— Data items —
▬▬▬▬▬▬
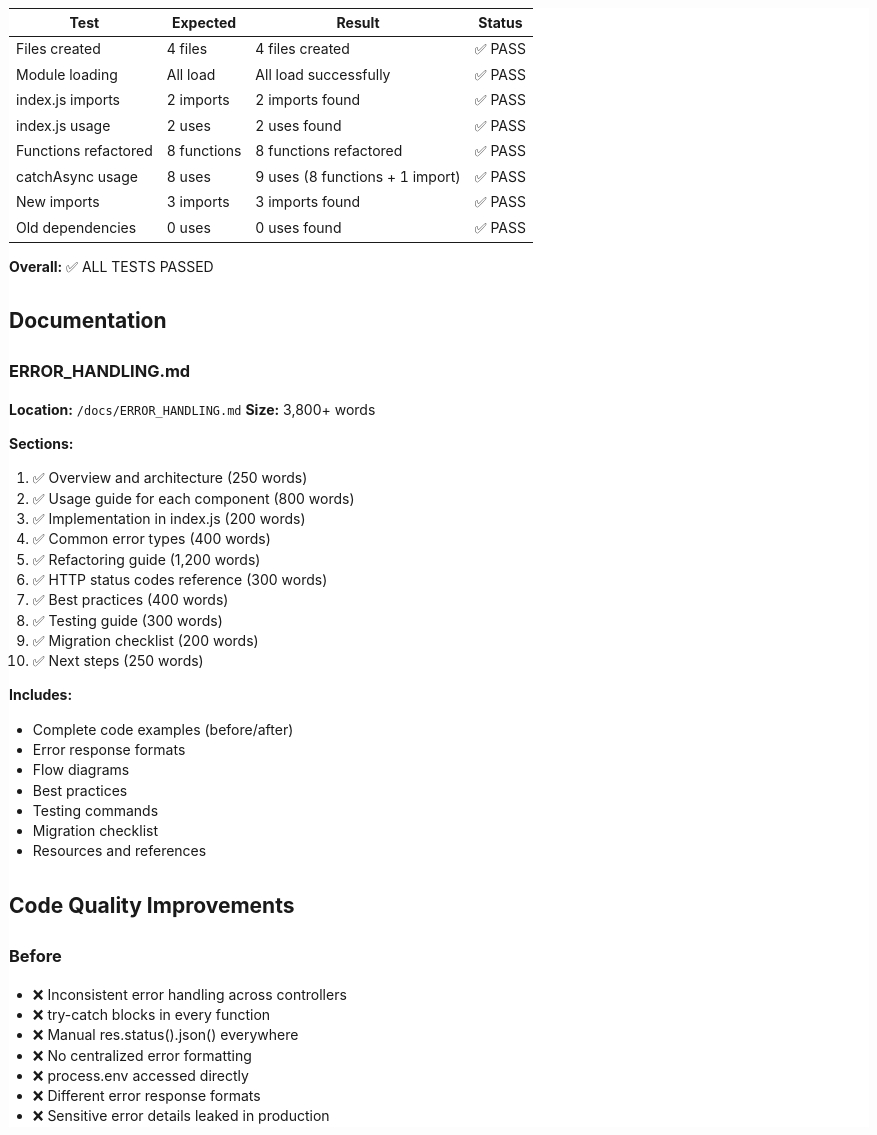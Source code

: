 | Test | Expected | Result | Status |
|------|----------|--------|--------|
| Files created | 4 files | 4 files created | ✅ PASS |
| Module loading | All load | All load successfully | ✅ PASS |
| index.js imports | 2 imports | 2 imports found | ✅ PASS |
| index.js usage | 2 uses | 2 uses found | ✅ PASS |
| Functions refactored | 8 functions | 8 functions refactored | ✅ PASS |
| catchAsync usage | 8 uses | 9 uses (8 functions + 1 import) | ✅ PASS |
| New imports | 3 imports | 3 imports found | ✅ PASS |
| Old dependencies | 0 uses | 0 uses found | ✅ PASS |

**Overall:** ✅ ALL TESTS PASSED

## Documentation

### ERROR_HANDLING.md

**Location:** `/docs/ERROR_HANDLING.md`
**Size:** 3,800+ words

**Sections:**
1. ✅ Overview and architecture (250 words)
2. ✅ Usage guide for each component (800 words)
3. ✅ Implementation in index.js (200 words)
4. ✅ Common error types (400 words)
5. ✅ Refactoring guide (1,200 words)
6. ✅ HTTP status codes reference (300 words)
7. ✅ Best practices (400 words)
8. ✅ Testing guide (300 words)
9. ✅ Migration checklist (200 words)
10. ✅ Next steps (250 words)

**Includes:**
- Complete code examples (before/after)
- Error response formats
- Flow diagrams
- Best practices
- Testing commands
- Migration checklist
- Resources and references

## Code Quality Improvements

### Before
- ❌ Inconsistent error handling across controllers
- ❌ try-catch blocks in every function
- ❌ Manual res.status().json() everywhere
- ❌ No centralized error formatting
- ❌ process.env accessed directly
- ❌ Different error response formats
- ❌ Sensitive error details leaked in production
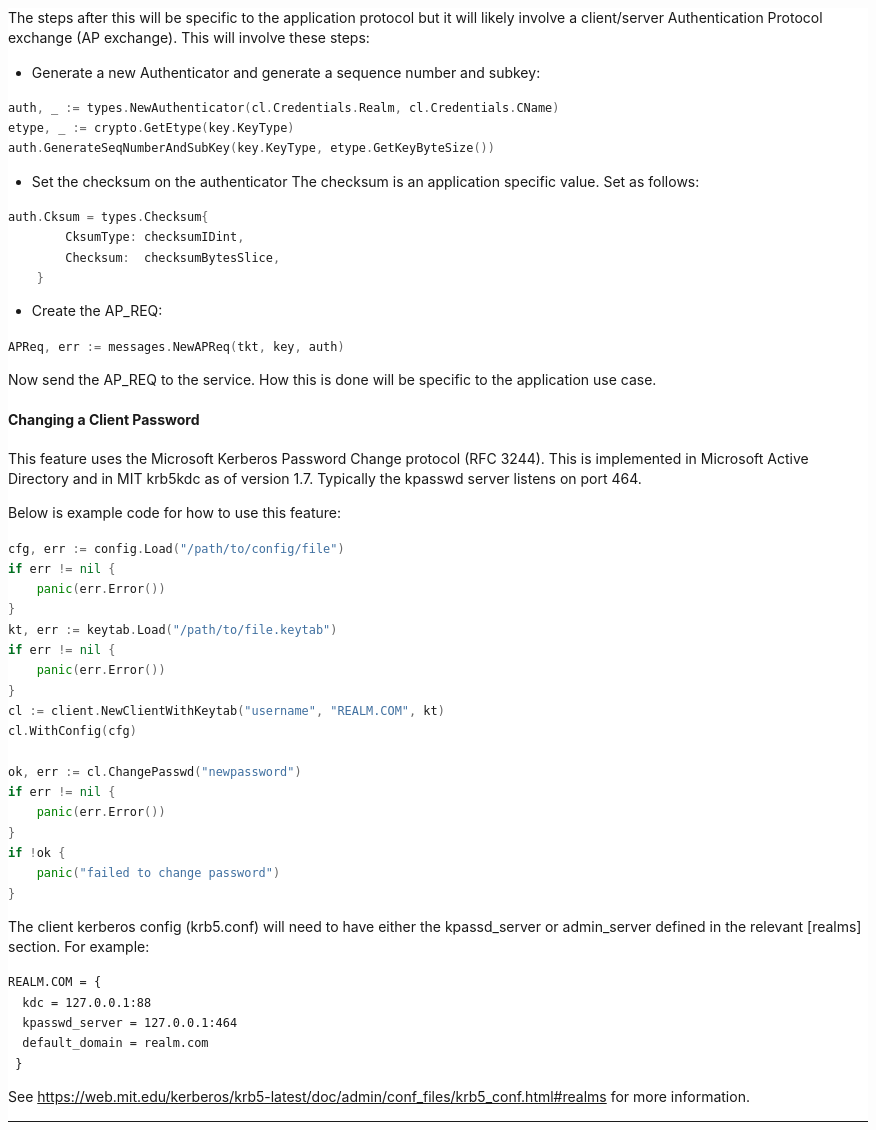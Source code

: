 The steps after this will be specific to the application protocol but it will likely involve a client/server Authentication Protocol exchange (AP exchange).
This will involve these steps:

* Generate a new Authenticator and generate a sequence number and subkey:
```go
auth, _ := types.NewAuthenticator(cl.Credentials.Realm, cl.Credentials.CName)
etype, _ := crypto.GetEtype(key.KeyType)
auth.GenerateSeqNumberAndSubKey(key.KeyType, etype.GetKeyByteSize())
```
* Set the checksum on the authenticator
The checksum is an application specific value. Set as follows:
```go
auth.Cksum = types.Checksum{
		CksumType: checksumIDint,
		Checksum:  checksumBytesSlice,
	}
```
* Create the AP_REQ:
```go
APReq, err := messages.NewAPReq(tkt, key, auth)
```

Now send the AP_REQ to the service. How this is done will be specific to the application use case.

#### Changing a Client Password
This feature uses the Microsoft Kerberos Password Change protocol (RFC 3244). 
This is implemented in Microsoft Active Directory and in MIT krb5kdc as of version 1.7.
Typically the kpasswd server listens on port 464.

Below is example code for how to use this feature:
```go
cfg, err := config.Load("/path/to/config/file")
if err != nil {
	panic(err.Error())
}
kt, err := keytab.Load("/path/to/file.keytab")
if err != nil {
	panic(err.Error())
}
cl := client.NewClientWithKeytab("username", "REALM.COM", kt)
cl.WithConfig(cfg)

ok, err := cl.ChangePasswd("newpassword")
if err != nil {
	panic(err.Error())
}
if !ok {
	panic("failed to change password")
}
```

The client kerberos config (krb5.conf) will need to have either the kpassd_server or admin_server defined in the relevant [realms] section.
For example:
```
REALM.COM = {
  kdc = 127.0.0.1:88
  kpasswd_server = 127.0.0.1:464
  default_domain = realm.com
 }
```
See https://web.mit.edu/kerberos/krb5-latest/doc/admin/conf_files/krb5_conf.html#realms for more information.

---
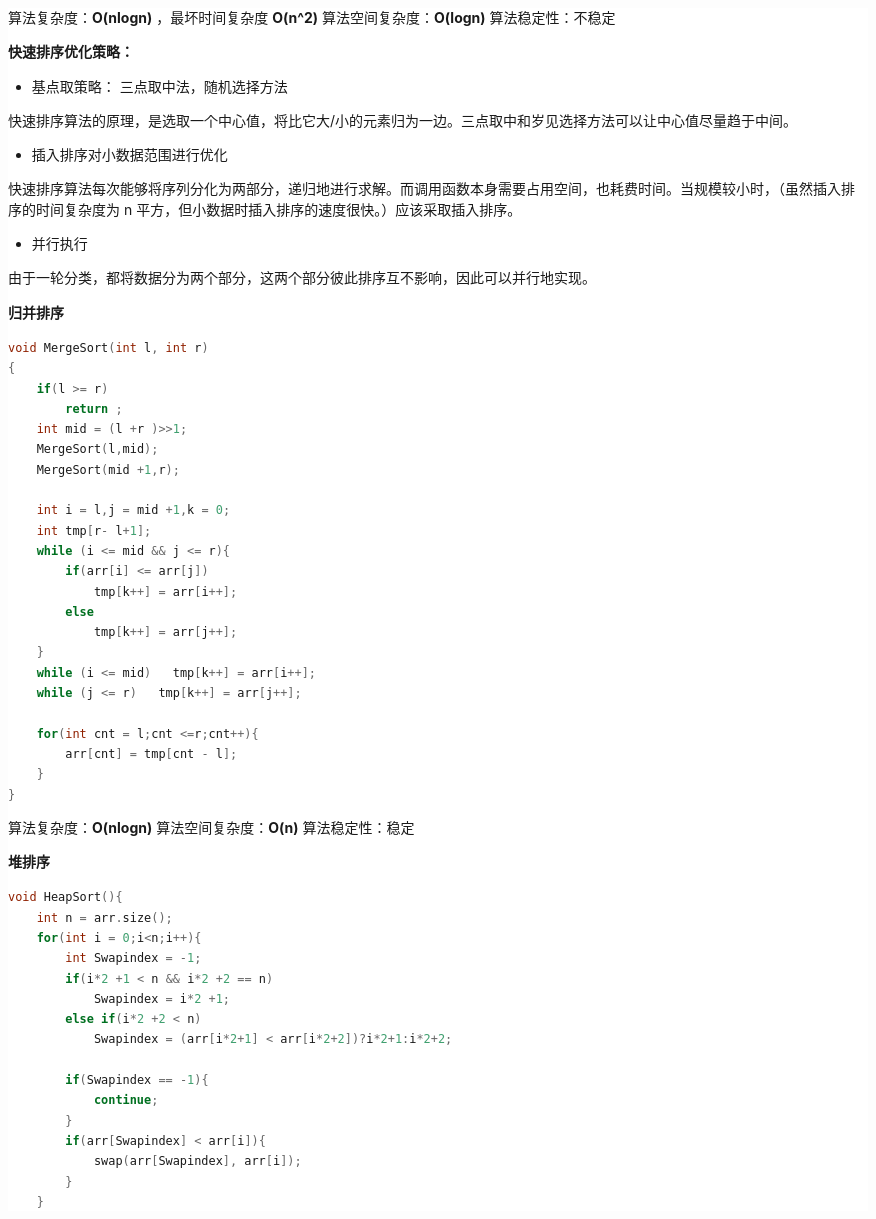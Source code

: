 算法复杂度：**O(nlogn)** ，最坏时间复杂度 **O(n^2)**
算法空间复杂度：**O(logn)** 
算法稳定性：不稳定

**快速排序优化策略：**

* 基点取策略： 三点取中法，随机选择方法

快速排序算法的原理，是选取一个中心值，将比它大/小的元素归为一边。三点取中和岁见选择方法可以让中心值尽量趋于中间。

* 插入排序对小数据范围进行优化

快速排序算法每次能够将序列分化为两部分，递归地进行求解。而调用函数本身需要占用空间，也耗费时间。当规模较小时，（虽然插入排序的时间复杂度为 n 平方，但小数据时插入排序的速度很快。）应该采取插入排序。

* 并行执行

由于一轮分类，都将数据分为两个部分，这两个部分彼此排序互不影响，因此可以并行地实现。

**归并排序**

```C++
void MergeSort(int l, int r)
{
    if(l >= r)
        return ;
    int mid = (l +r )>>1;
    MergeSort(l,mid);
    MergeSort(mid +1,r);

    int i = l,j = mid +1,k = 0;
    int tmp[r- l+1];
    while (i <= mid && j <= r){
        if(arr[i] <= arr[j])
            tmp[k++] = arr[i++];
        else
            tmp[k++] = arr[j++];
    }
    while (i <= mid)   tmp[k++] = arr[i++];
    while (j <= r)   tmp[k++] = arr[j++];

    for(int cnt = l;cnt <=r;cnt++){
        arr[cnt] = tmp[cnt - l];
    }
}
```

算法复杂度：**O(nlogn)** 
算法空间复杂度：**O(n)** 
算法稳定性：稳定

**堆排序**

```C++
void HeapSort(){
    int n = arr.size();
    for(int i = 0;i<n;i++){
        int Swapindex = -1;
        if(i*2 +1 < n && i*2 +2 == n)
            Swapindex = i*2 +1;
        else if(i*2 +2 < n)
            Swapindex = (arr[i*2+1] < arr[i*2+2])?i*2+1:i*2+2;

        if(Swapindex == -1){
            continue;
        }
        if(arr[Swapindex] < arr[i]){
            swap(arr[Swapindex], arr[i]);
        }
    }
```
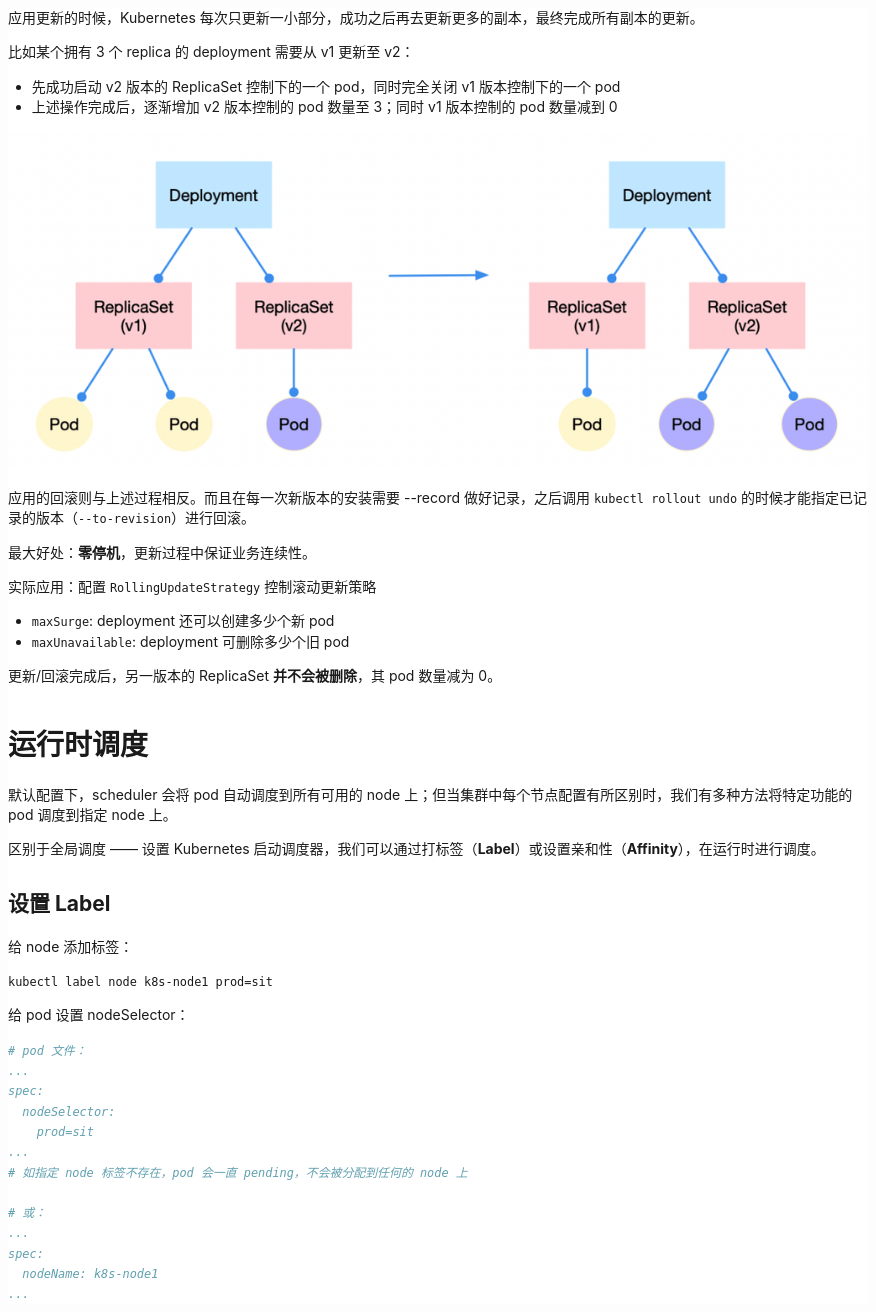 应用更新的时候，Kubernetes 每次只更新一小部分，成功之后再去更新更多的副本，最终完成所有副本的更新。

比如某个拥有 3 个 replica 的 deployment 需要从 v1 更新至 v2：
* 先成功启动 v2 版本的 ReplicaSet 控制下的一个 pod，同时完全关闭 v1 版本控制下的一个 pod
* 上述操作完成后，逐渐增加 v2 版本控制的 pod 数量至 3；同时 v1 版本控制的 pod 数量减到 0

![](kubernetes-pod-management/rolling-update.png)

应用的回滚则与上述过程相反。而且在每一次新版本的安装需要 --record 做好记录，之后调用 `kubectl rollout undo` 的时候才能指定已记录的版本（`--to-revision`）进行回滚。

最大好处：**零停机**，更新过程中保证业务连续性。

实际应用：配置 `RollingUpdateStrategy` 控制滚动更新策略
* `maxSurge`: deployment 还可以创建多少个新 pod
* `maxUnavailable`: deployment 可删除多少个旧 pod

更新/回滚完成后，另一版本的 ReplicaSet **并不会被删除**，其 pod 数量减为 0。


# 运行时调度

默认配置下，scheduler 会将 pod 自动调度到所有可用的 node 上；但当集群中每个节点配置有所区别时，我们有多种方法将特定功能的 pod 调度到指定 node 上。

区别于全局调度 —— 设置 Kubernetes 启动调度器，我们可以通过打标签（**Label**）或设置亲和性（**Affinity**），在运行时进行调度。


## 设置 Label

给 node 添加标签：

```shell
kubectl label node k8s-node1 prod=sit
```

给 pod 设置 nodeSelector：

```yaml
# pod 文件：
...
spec:
  nodeSelector:
    prod=sit
...
# 如指定 node 标签不存在，pod 会一直 pending，不会被分配到任何的 node 上

# 或：
...
spec:
  nodeName: k8s-node1
...
```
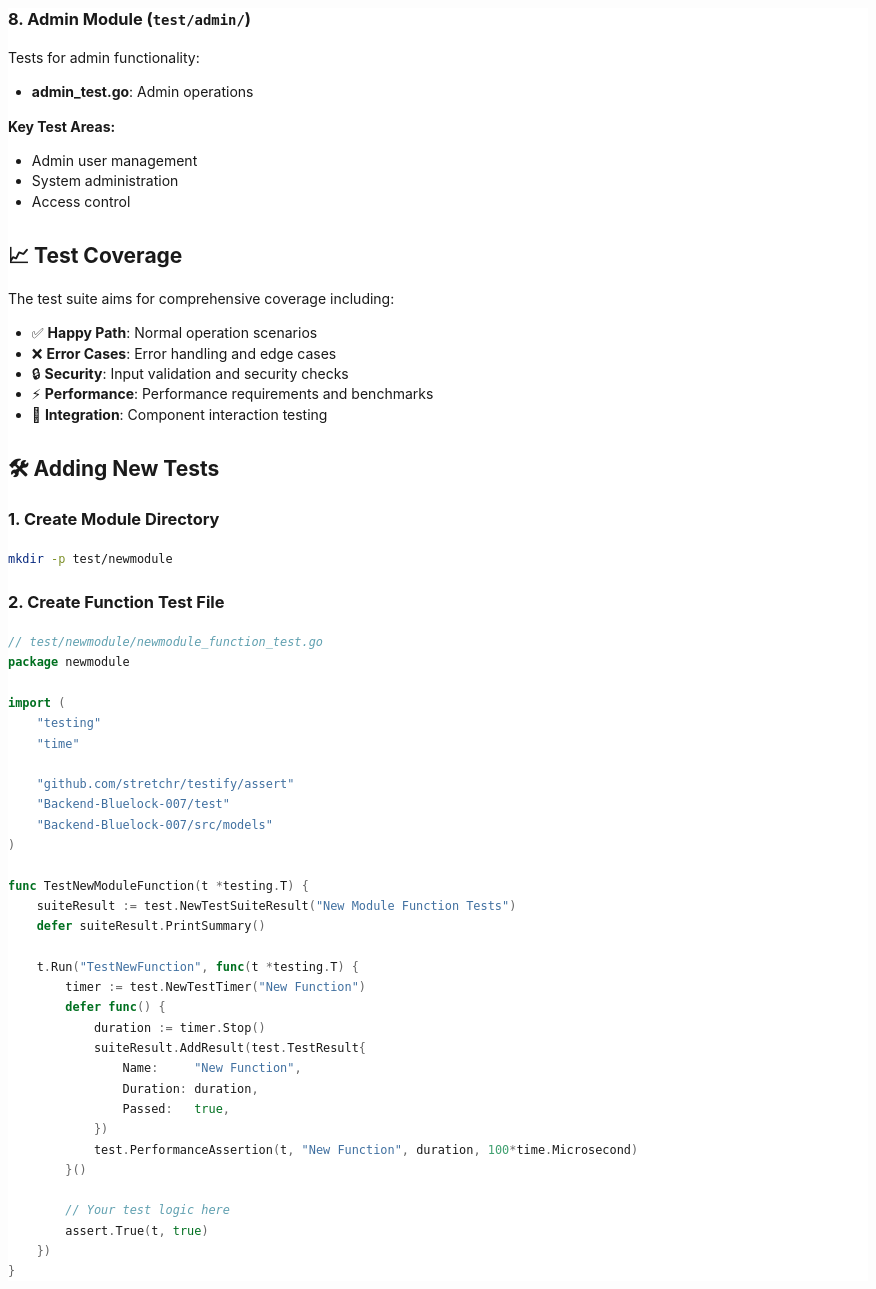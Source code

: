 ### 8. Admin Module (`test/admin/`)

Tests for admin functionality:

- **admin_test.go**: Admin operations

**Key Test Areas:**
- Admin user management
- System administration
- Access control

## 📈 Test Coverage

The test suite aims for comprehensive coverage including:

- ✅ **Happy Path**: Normal operation scenarios
- ❌ **Error Cases**: Error handling and edge cases
- 🔒 **Security**: Input validation and security checks
- ⚡ **Performance**: Performance requirements and benchmarks
- 🔄 **Integration**: Component interaction testing

## 🛠️ Adding New Tests

### 1. Create Module Directory

```bash
mkdir -p test/newmodule
```

### 2. Create Function Test File

```go
// test/newmodule/newmodule_function_test.go
package newmodule

import (
    "testing"
    "time"
    
    "github.com/stretchr/testify/assert"
    "Backend-Bluelock-007/test"
    "Backend-Bluelock-007/src/models"
)

func TestNewModuleFunction(t *testing.T) {
    suiteResult := test.NewTestSuiteResult("New Module Function Tests")
    defer suiteResult.PrintSummary()
    
    t.Run("TestNewFunction", func(t *testing.T) {
        timer := test.NewTestTimer("New Function")
        defer func() {
            duration := timer.Stop()
            suiteResult.AddResult(test.TestResult{
                Name:     "New Function",
                Duration: duration,
                Passed:   true,
            })
            test.PerformanceAssertion(t, "New Function", duration, 100*time.Microsecond)
        }()
        
        // Your test logic here
        assert.True(t, true)
    })
}
```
▬▬▬▬▬▬
Among the records above, find each line holding the string "defer" and pull it out.

    defer suiteResult.PrintSummary()
        defer func() {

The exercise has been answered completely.